Collect all lines from the records below that include the word "badge".

··· Given entries ···

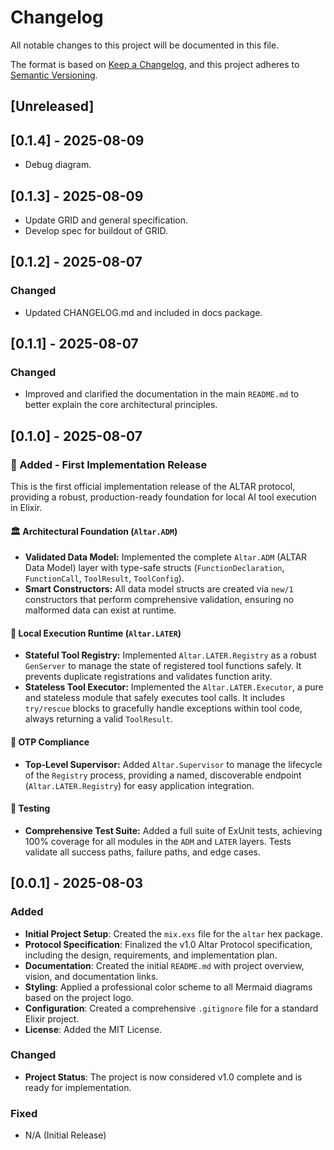 # Changelog

All notable changes to this project will be documented in this file.

The format is based on [Keep a Changelog](https://keepachangelog.com/en/1.0.0/),
and this project adheres to [Semantic Versioning](https://semver.org/spec/v2.0.0.html).

## [Unreleased]

## [0.1.4] - 2025-08-09
- Debug diagram.

## [0.1.3] - 2025-08-09
- Update GRID and general specification.
- Develop spec for buildout of GRID.

## [0.1.2] - 2025-08-07

### Changed
- Updated CHANGELOG.md and included in docs package.

## [0.1.1] - 2025-08-07

### Changed
- Improved and clarified the documentation in the main `README.md` to better explain the core architectural principles.

## [0.1.0] - 2025-08-07

### 🎉 Added - First Implementation Release

This is the first official implementation release of the ALTAR protocol, providing a robust, production-ready foundation for local AI tool execution in Elixir.

#### 🏛️ Architectural Foundation (`Altar.ADM`)
- **Validated Data Model:** Implemented the complete `Altar.ADM` (ALTAR Data Model) layer with type-safe structs (`FunctionDeclaration`, `FunctionCall`, `ToolResult`, `ToolConfig`).
- **Smart Constructors:** All data model structs are created via `new/1` constructors that perform comprehensive validation, ensuring no malformed data can exist at runtime.

#### 🚀 Local Execution Runtime (`Altar.LATER`)
- **Stateful Tool Registry:** Implemented `Altar.LATER.Registry` as a robust `GenServer` to manage the state of registered tool functions safely. It prevents duplicate registrations and validates function arity.
- **Stateless Tool Executor:** Implemented the `Altar.LATER.Executor`, a pure and stateless module that safely executes tool calls. It includes `try/rescue` blocks to gracefully handle exceptions within tool code, always returning a valid `ToolResult`.

#### 🧬 OTP Compliance
- **Top-Level Supervisor:** Added `Altar.Supervisor` to manage the lifecycle of the `Registry` process, providing a named, discoverable endpoint (`Altar.LATER.Registry`) for easy application integration.

#### 🧪 Testing
- **Comprehensive Test Suite:** Added a full suite of ExUnit tests, achieving 100% coverage for all modules in the `ADM` and `LATER` layers. Tests validate all success paths, failure paths, and edge cases.

## [0.0.1] - 2025-08-03

### Added

- **Initial Project Setup**: Created the `mix.exs` file for the `altar` hex package.
- **Protocol Specification**: Finalized the v1.0 Altar Protocol specification, including the design, requirements, and implementation plan.
- **Documentation**: Created the initial `README.md` with project overview, vision, and documentation links.
- **Styling**: Applied a professional color scheme to all Mermaid diagrams based on the project logo.
- **Configuration**: Created a comprehensive `.gitignore` file for a standard Elixir project.
- **License**: Added the MIT License.

### Changed

- **Project Status**: The project is now considered v1.0 complete and is ready for implementation.

### Fixed

- N/A (Initial Release)
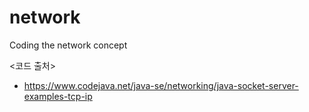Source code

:# network
Coding the network concept   


<코드 출처>
+ https://www.codejava.net/java-se/networking/java-socket-server-examples-tcp-ip
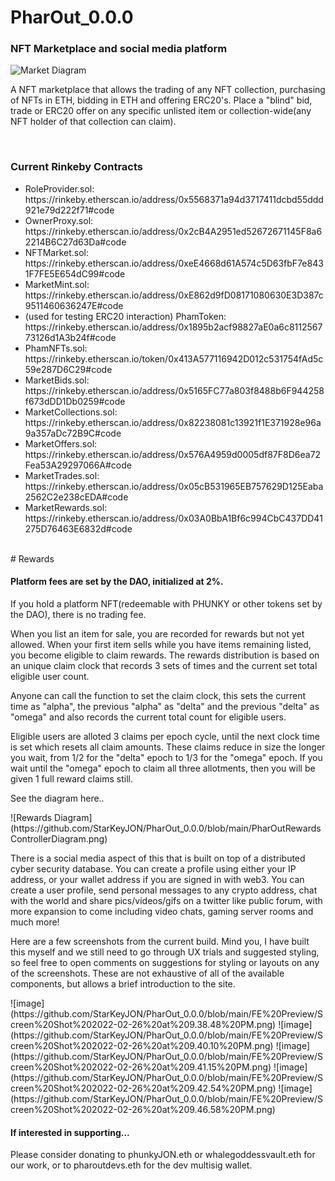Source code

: # PharOut_0.0.0
<h3>
NFT Marketplace and social media platform
  </h3>

![Market Diagram](https://github.com/StarKeyJON/PharOut_0.0.0/blob/main/pharoutmarketdiagram.png)
<p>
A NFT marketplace that allows the trading of any NFT collection, purchasing of NFTs in ETH, bidding in ETH and offering ERC20's.
Place a "blind" bid, trade or ERC20 offer on any specific unlisted item or collection-wide(any NFT holder of that collection can claim).
  </p>
  <br/>
<h3>
  Current Rinkeby Contracts
  </h3>
<ul>
 <li> RoleProvider.sol: https://rinkeby.etherscan.io/address/0x5568371a94d3717411dcbd55ddd921e79d222f71#code </li>
  <li> OwnerProxy.sol: https://rinkeby.etherscan.io/address/0x2cB4A2951ed52672671145F8a62214B6C27d63Da#code </li>
  <li> NFTMarket.sol: https://rinkeby.etherscan.io/address/0xeE4668d61A574c5D63fbF7e8431F7FE5E654dC99#code </li>
  <li> MarketMint.sol: https://rinkeby.etherscan.io/address/0xE862d9fD08171080630E3D387c9511460636247E#code </li>
  <li> (used for testing ERC20 interaction) PhamToken:  https://rinkeby.etherscan.io/address/0x1895b2acf98827aE0a6c811256773126d1A3b24f#code </li>
  <li> PhamNFTs.sol: https://rinkeby.etherscan.io/token/0x413A577116942D012c531754fAd5c59e287D6C29#code </li>
  <li> MarketBids.sol: https://rinkeby.etherscan.io/address/0x5165FC77a803f8488b6F944258f673dDD1Db0259#code </li>
  <li> MarketCollections.sol: https://rinkeby.etherscan.io/address/0x82238081c13921f1E371928e96a9a357aDc72B9C#code </li>
  <li> MarketOffers.sol: https://rinkeby.etherscan.io/address/0x576A4959d0005df87F8D6ea72Fea53A29297066A#code </li>
  <li> MarketTrades.sol: https://rinkeby.etherscan.io/address/0x05cB531965EB757629D125Eaba2562C2e238cEDA#code </li>
  <li> MarketRewards.sol: https://rinkeby.etherscan.io/address/0x03A0BbA1Bf6c994CbC437DD41275D76463E6832d#code </li>
  </ul>
</br>
# Rewards
<h4>
Platform fees are set by the DAO, initialized at 2%.
  </h4>
If you hold a platform NFT(redeemable with PHUNKY or other tokens set by the DAO), there is no trading fee.
<p>
When you list an item for sale, you are recorded for rewards but not yet allowed. When your first item sells while you have items remaining listed, you become eligible to claim rewards. The rewards distribution is based on an unique claim clock that records 3 sets of times and the current set total eligible user count.  </p>
<p>
Anyone can call the function to set the claim clock, this sets the current time as "alpha", the previous "alpha" as "delta" and the previous "delta" as "omega" and also records the current total count for eligible users.
  </p>
 <p>
 Eligible users are alloted 3 claims per epoch cycle, until the next clock time is set which resets all claim amounts.
  These claims reduce in size the longer you wait, from 1/2 for the "delta" epoch to 1/3 for the "omega" epoch. If you wait until the "omega" epoch to claim all three allotments, then you will be given 1 full reward claims still.
  </p>
  <p>See the diagram here..</p>
 ![Rewards Diagram](https://github.com/StarKeyJON/PharOut_0.0.0/blob/main/PharOutRewardsControllerDiagram.png)
 
 </br>
 
 <p>
  There is a social media aspect of this that is built on top of a distributed cyber security database. You can create a profile using either your IP address, or your wallet address if you are signed in with web3. You can create a user profile, send personal messages to any crypto address, chat with the world and share pics/videos/gifs on a twitter like public forum, with more expansion to come including video chats, gaming server rooms and much more!
  </p>
<p>
  Here are a few screenshots from the current build. Mind you, I have built this myself and we still need to go through UX trials and suggested styling, so feel free to open comments on suggestions for styling or layouts on any of the screenshots. These are not exhaustive of all of the available components, but allows a brief introduction to the site.
  </p>
![image](https://github.com/StarKeyJON/PharOut_0.0.0/blob/main/FE%20Preview/Screen%20Shot%202022-02-26%20at%209.38.48%20PM.png)
![image](https://github.com/StarKeyJON/PharOut_0.0.0/blob/main/FE%20Preview/Screen%20Shot%202022-02-26%20at%209.40.10%20PM.png)
![image](https://github.com/StarKeyJON/PharOut_0.0.0/blob/main/FE%20Preview/Screen%20Shot%202022-02-26%20at%209.41.15%20PM.png)
![image](https://github.com/StarKeyJON/PharOut_0.0.0/blob/main/FE%20Preview/Screen%20Shot%202022-02-26%20at%209.42.54%20PM.png)
![image](https://github.com/StarKeyJON/PharOut_0.0.0/blob/main/FE%20Preview/Screen%20Shot%202022-02-26%20at%209.46.58%20PM.png)
  <h4>If interested in supporting...</h4>
  <p>Please consider donating to phunkyJON.eth or whalegoddessvault.eth for our work, or to pharoutdevs.eth for the dev multisig wallet.</p>
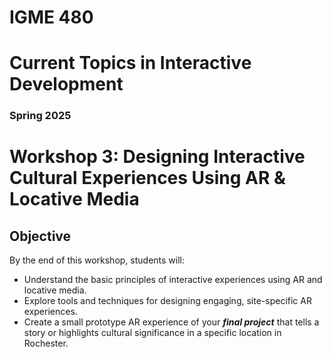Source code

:# IGME 480

# Current Topics in Interactive Development

### Spring 2025

# Workshop 3: Designing Interactive Cultural Experiences Using AR & Locative Media

## Objective

By the end of this workshop, students will:

- Understand the basic principles of interactive experiences using AR and locative media.
- Explore tools and techniques for designing engaging, site-specific AR experiences.
- Create a small prototype AR experience of your ***final project*** that tells a story or highlights cultural significance in a specific location in Rochester.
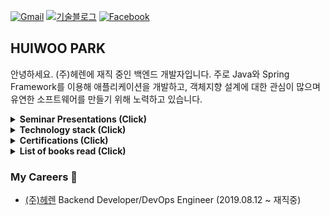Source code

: [![Gmail](https://img.shields.io/badge/Gmail-d14836?style=flat-square&logo=Gmail&logoColor=white&link=mailto:parkhuiwo0@gmail.com)](mailto:parkhuiwo0@gmail.com)
[![기술블로그](http://img.shields.io/badge/-Tech%20blog-black?style=flat-square&logo=github&link=https://parkhuiwo0.github.io/)](https://parkhuiwo0.github.io/)
[![Facebook](https://img.shields.io/badge/facebook-1877f2?style=flat-square&logo=facebook&logoColor=white&link=https://fb.com/parkhuiwo0)](https://fb.com/parkhuiwo0)

## HUIWOO PARK

안녕하세요. (주)헤렌에 재직 중인 백엔드 개발자입니다. 주로 Java와 Spring Framework를 이용해 애플리케이션을 개발하고, 객체지향 설계에 대한 관심이 많으며 유연한 소프트웨어를 만들기 위해 노력하고 있습니다.

<details>
 <summary><strong> Seminar Presentations (Click) </strong></summary>
   - 헤렌 기술 세미나 - 가용성을 고려한 웹 서비스 AWS 인프라 설계 방법 <br/>
   - 헤렌 기술 세미나 - JPA Hibernate ORM N+1 Problem 해결하기 <br/>
   - 헤렌 기술 세미나 - 유연한 소프트웨어 설계를 위한 객체지향 프로그래밍 <br/>
</details>

<details>
 <summary><strong> Technology stack (Click) </strong></summary>
   - Language : Java 8 <br/>
   - Spring Framework (SpringBoot 2.x, Spring Webflux) <br/>
   - Object Relationship Mapping (Spring Data JPA, Hibernate, QueryDSL) <br/>
   - Infrastructure (AWS, Networking) <br/>
   - Elastic (ELK Stack) <br/>
</details>

<details>
 <summary><strong> Certifications (Click) </strong></summary>
   - Cisco Certified Network Associate <br/>
   - Cisco Certified Network Professional (Switched Network) <br/>
   - Cisco Certified Network Professional (Network Trouble Shotting <br/>
   - Linux Professional Institute Certification Level 1 <br/>
   - 정보처리산업기사
</details>

<details>
 <summary><strong> List of books read (Click) </strong></summary>
   - 오브젝트 - 코드로 이해하는 객체지향 설계 (조영호 저) <br/>
   - 객체지향의 사실과 오해 (조영호 저) <br/>
   - Clean Code : 애자일 소프트웨어 장인 정신 (로버트 마틴.C 저) <br/>
   - 테스트 주도 개발 (켄트백 저) <br/>
   - 토비의 스프링 3.1 (이일민 저) <br/>
   - 자바 ORM 표준 JPA 프로그래밍 (김영한 저) <br/>
   - Effective Java 3판 (조슈아 블로크 저) <br/>
</details>


### My Careers 🌱

- [(주)헤렌](https://www.herrencorp.com) Backend Developer/DevOps Engineer (2019.08.12 ~ 재직중)

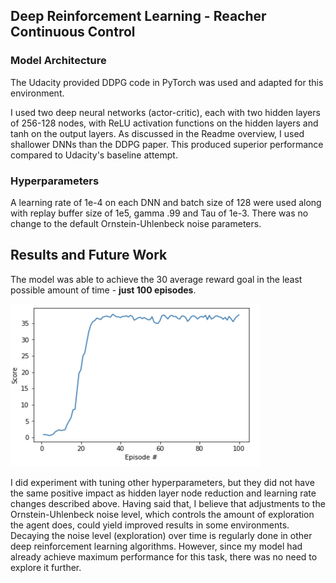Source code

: ## Deep Reinforcement Learning - Reacher Continuous Control

### Model Architecture
The Udacity provided DDPG code in PyTorch was used and adapted for this environment. 

I used two deep neural networks (actor-critic), each with two hidden layers of 256-128 nodes, with ReLU activation functions on the hidden layers and tanh on the output layers. As discussed in the Readme overview, I used shallower DNNs than the DDPG paper. This produced superior performance compared to Udacity's baseline attempt.


### Hyperparameters
A learning rate of 1e-4 on each DNN and batch size of 128 were used along with replay buffer size of 1e5, gamma .99 and Tau of 1e-3. There was no change to the default Ornstein-Uhlenbeck noise parameters.


## Results and Future Work

The model was able to achieve the 30 average reward goal in the least possible amount of time - <strong>just 100 episodes</strong>.

<img src="Rewards_Graph.png" width="400" height="260" />

I did experiment with tuning other hyperparameters, but they did not have the same positive impact as hidden layer node reduction and learning rate changes described above. Having said that, I believe that adjustments to the Ornstein-Uhlenbeck noise level, which controls the amount of exploration the agent does, could yield improved results in some environments. Decaying the noise level (exploration) over time is regularly done in other deep reinforcement learning algorithms. However, since my model had already achieve maximum performance for this task, there was no need to explore it further.
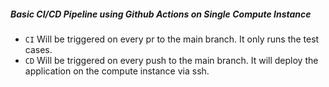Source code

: ##### Basic CI/CD Pipeline using Github Actions on Single Compute Instance

- `CI` Will be triggered on every pr to the main branch. It only runs the test cases.
- `CD` Will be triggered on every push to the main branch. It will deploy the application on the compute instance via ssh.

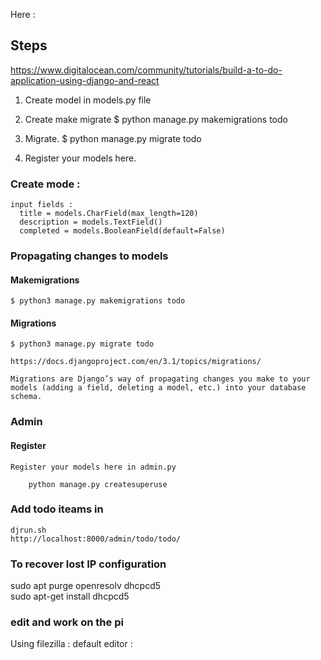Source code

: 

Here : 
## Steps  
https://www.digitalocean.com/community/tutorials/build-a-to-do-application-using-django-and-react

1. Create model in models.py file 

2. Create make migrate
    $ python manage.py makemigrations todo
3. Migrate. 
    $ python manage.py migrate todo
4. Register your models here.

### Create mode :
    input fields : 
      title = models.CharField(max_length=120)
      description = models.TextField()
      completed = models.BooleanField(default=False)

### Propagating changes to models 

#### Makemigrations
    $ python3 manage.py makemigrations todo

#### Migrations
    $ python3 manage.py migrate todo
    
    https://docs.djangoproject.com/en/3.1/topics/migrations/
    
    Migrations are Django’s way of propagating changes you make to your models (adding a field, deleting a model, etc.) into your database schema.

### Admin 
#### Register 
    Register your models here in admin.py

        python manage.py createsuperuse    


### Add todo iteams in  
    djrun.sh
    http://localhost:8000/admin/todo/todo/        

###  To recover lost IP configuration 

sudo apt purge openresolv dhcpcd5   
 sudo apt-get install dhcpcd5

### edit and work on the pi 
Using filezilla : 
default editor : 

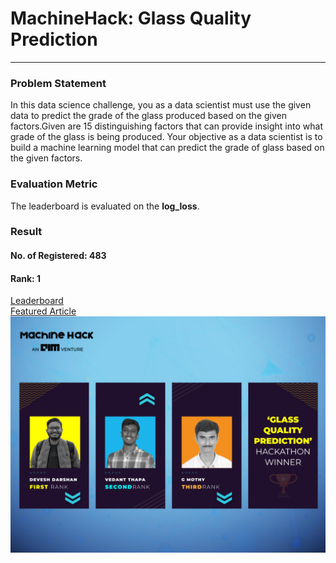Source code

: # MachineHack: Glass Quality Prediction
***
### Problem Statement
 In this data science challenge, you as a data scientist must use the given data to predict the grade of the glass produced based on the given factors.Given are 15 distinguishing factors that can provide insight into what grade of the glass is being produced. Your objective as a data scientist is to build a machine learning model that can predict the grade of glass based on the given factors.
 
### Evaluation Metric
The leaderboard is evaluated on the **log_loss**.

### Result
#### No. of Registered: 483
#### Rank: 1
[Leaderboard](https://www.machinehack.com/hackathons/glass_quality_prediction_weekend_hackathon_6)<br/>
[Featured Article](https://analyticsindiamag.com/glass-quality-prediction-hackathon-winners/)<br/>
![alt text](https://github.com/Devesh2707/MachineHack-Glass-Quality-Prediction/blob/master/imgs/Glass_quality_Winners-2048x1536.jpg)
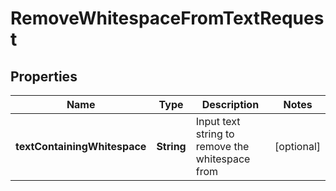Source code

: 
# RemoveWhitespaceFromTextRequest

## Properties
Name | Type | Description | Notes
------------ | ------------- | ------------- | -------------
**textContainingWhitespace** | **String** | Input text string to remove the whitespace from |  [optional]



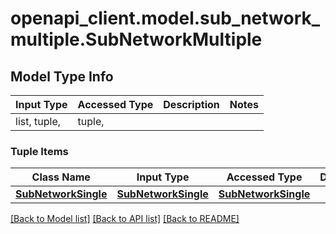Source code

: # openapi_client.model.sub_network_multiple.SubNetworkMultiple

## Model Type Info
Input Type | Accessed Type | Description | Notes
------------ | ------------- | ------------- | -------------
list, tuple,  | tuple,  |  | 

### Tuple Items
Class Name | Input Type | Accessed Type | Description | Notes
------------- | ------------- | ------------- | ------------- | -------------
[**SubNetworkSingle**](SubNetworkSingle.md) | [**SubNetworkSingle**](SubNetworkSingle.md) | [**SubNetworkSingle**](SubNetworkSingle.md) |  | 

[[Back to Model list]](../../README.md#documentation-for-models) [[Back to API list]](../../README.md#documentation-for-api-endpoints) [[Back to README]](../../README.md)

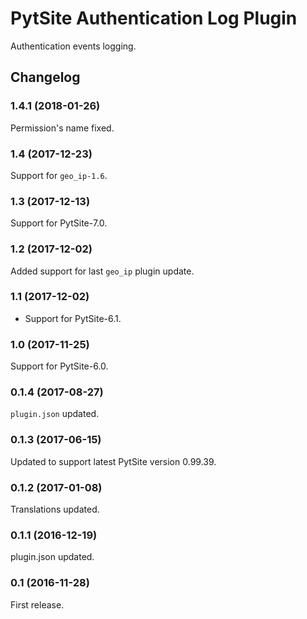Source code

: # PytSite Authentication Log Plugin

Authentication events logging.


## Changelog


### 1.4.1 (2018-01-26)

Permission's name fixed.


### 1.4 (2017-12-23)

Support for `geo_ip-1.6`.


### 1.3 (2017-12-13)

Support for PytSite-7.0.


### 1.2 (2017-12-02)

Added support for last `geo_ip` plugin update.


### 1.1 (2017-12-02)

- Support for PytSite-6.1.


### 1.0 (2017-11-25)

Support for PytSite-6.0.


### 0.1.4 (2017-08-27)

`plugin.json` updated.


### 0.1.3 (2017-06-15)

Updated to support latest PytSite version 0.99.39.


### 0.1.2 (2017-01-08)

Translations updated.


### 0.1.1 (2016-12-19)

plugin.json updated.


### 0.1 (2016-11-28)

First release.
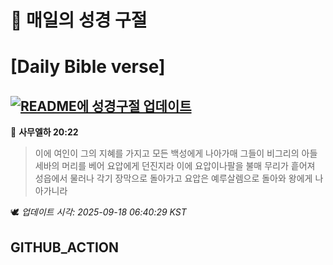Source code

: # 🙏 매일의 성경 구절
# [Daily Bible verse]
## [![README에 성경구절 업데이트](https://github.com/DONGSUKA/first_test/actions/workflows/update-readme-bible.yml/badge.svg)](https://github.com/DONGSUKA/first_test/actions/workflows/update-readme-bible.yml)
<!-- START_BIBLE_VERSE -->
📖 **사무엘하 20:22**
> 이에 여인이 그의 지혜를 가지고 모든 백성에게 나아가매 그들이 비그리의 아들 세바의 머리를 베어 요압에게 던진지라 이에 요압이나팔을 불매 무리가 흩어져 성읍에서 물러나 각기 장막으로 돌아가고 요압은 예루살렘으로 돌아와 왕에게 나아가니라

🕊️ _업데이트 시각: 2025-09-18 06:40:29 KST_
  <!-- END_BIBLE_VERSE -->
## GITHUB_ACTION
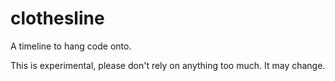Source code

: # clothesline

A timeline to hang code onto.

This is experimental, please don't rely on anything too much. It may change.



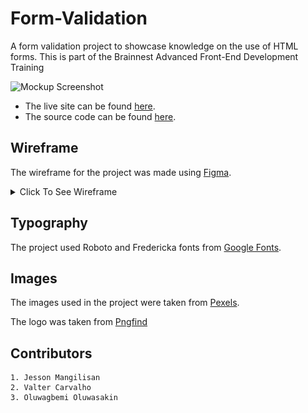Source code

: # Form-Validation
A form validation project to showcase knowledge on the use of HTML forms. This is part of the Brainnest Advanced Front-End Development Training

![Mockup Screenshot](###)

- The live site can be found [here](https://jtm2021.github.io/Form-Validation/).
- The source code can be found [here](https://github.com/jtm2021/Form-Validation).

## Wireframe
The wireframe for the project was made using [Figma](https://www.figma.com/).
<details><summary>Click To See Wireframe</summary>

### Homepage
![Website Homepage Wireframe](./assets/readme-images/form-wireframe.svg "Wireframe")


</details>


## Typography

The project used Roboto and Fredericka fonts from [Google Fonts](https://fonts.google.com/).


## Images

The images used in the project were taken from [Pexels](https://www.pexels.com/).

The logo was taken from [Pngfind](https://www.pngfind.com/download/hhhRobi_australian-australia-tourism-cartoon-free-photo-png-cartoon/)


## Contributors

    1. Jesson Mangilisan
    2. Valter Carvalho
    3. Oluwagbemi Oluwasakin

···

● **Expected output**:
: [![Gmail](https://img.shields.io/badge/Gmail-d14836?style=flat-square&logo=Gmail&logoColor=white&link=mailto:parkhuiwo0@gmail.com)](mailto:parkhuiwo0@gmail.com)
[![기술블로그](http://img.shields.io/badge/-Tech%20blog-black?style=flat-square&logo=github&link=https://parkhuiwo0.github.io/)](https://parkhuiwo0.github.io/)
[![Facebook](https://img.shields.io/badge/facebook-1877f2?style=flat-square&logo=facebook&logoColor=white&link=https://fb.com/parkhuiwo0)](https://fb.com/parkhuiwo0)
## [![README에 성경구절 업데이트](https://github.com/DONGSUKA/first_test/actions/workflows/update-readme-bible.yml/badge.svg)](https://github.com/DONGSUKA/first_test/actions/workflows/update-readme-bible.yml)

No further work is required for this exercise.